First, it was that you couldn't get a human being on the phone when you called (insert company). It's still that way, of course, but now I have a new beef.
You can't even get a human being on the phone---when YOU'RE the one being called!
I suppose they're called "robo calls"---the phenomenon of automated systems dialing you with pre-recorded voices on the other end of the line.
Some of these calls are slickly done; they start out sounding like a real person.
Technology has improved. Time was, pre-taped messages sounded, well, pre-taped. These new calls sound like people, because there isn't that AM radio-like hiss or static.
I've been fooled.
I got a call several months ago from some financial planning dude named John Stephens. He sounded very casual and friendly.
"Hi, this is John Stephens," he said in a manner and tone that suggested that he and I were longtime friends. I actually started to talk to the guy---before finding out that he was no guy but some recording!

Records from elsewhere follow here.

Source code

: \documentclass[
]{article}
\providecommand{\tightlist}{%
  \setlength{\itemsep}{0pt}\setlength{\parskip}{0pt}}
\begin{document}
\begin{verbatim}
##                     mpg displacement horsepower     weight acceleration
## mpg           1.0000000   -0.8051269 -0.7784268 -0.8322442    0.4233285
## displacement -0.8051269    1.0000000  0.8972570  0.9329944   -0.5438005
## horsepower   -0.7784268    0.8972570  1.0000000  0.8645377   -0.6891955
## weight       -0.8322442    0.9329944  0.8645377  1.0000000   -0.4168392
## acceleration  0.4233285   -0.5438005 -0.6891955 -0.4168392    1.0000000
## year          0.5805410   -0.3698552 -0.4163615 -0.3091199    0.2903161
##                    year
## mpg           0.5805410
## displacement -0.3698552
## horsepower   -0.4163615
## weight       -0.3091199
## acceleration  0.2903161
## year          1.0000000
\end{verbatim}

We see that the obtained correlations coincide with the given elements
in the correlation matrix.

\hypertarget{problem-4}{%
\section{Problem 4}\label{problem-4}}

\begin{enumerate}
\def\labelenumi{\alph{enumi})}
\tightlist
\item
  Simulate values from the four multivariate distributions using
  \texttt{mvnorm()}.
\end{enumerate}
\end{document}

This morning I received two such calls---one from someone wanting to know if anyone in the household had diabetes, and a "courtesy" call from CVS pharmacy reminding us of a prescription that needed to be refilled. Both recorded.
But there's an advantage to these recorded calls: you can hang up on them without feeling guilty.
"John Stephens," by the way, has called me several times since, but now I don't fall for his casual, nice guy routine. I've even stopped talking back to him.
It's starting to feel like a "Twilight Zone" episode---millions of phones in this country without people on the other end, both calling us and taking our calls.
How long before these computerized operators start calling each other?
Will there be a day when the computer answering my call at the electric company runs afoul of its software program and dials "John Stephens"?
What a conversation that would be!
I wonder if John fills his scripts at CVS.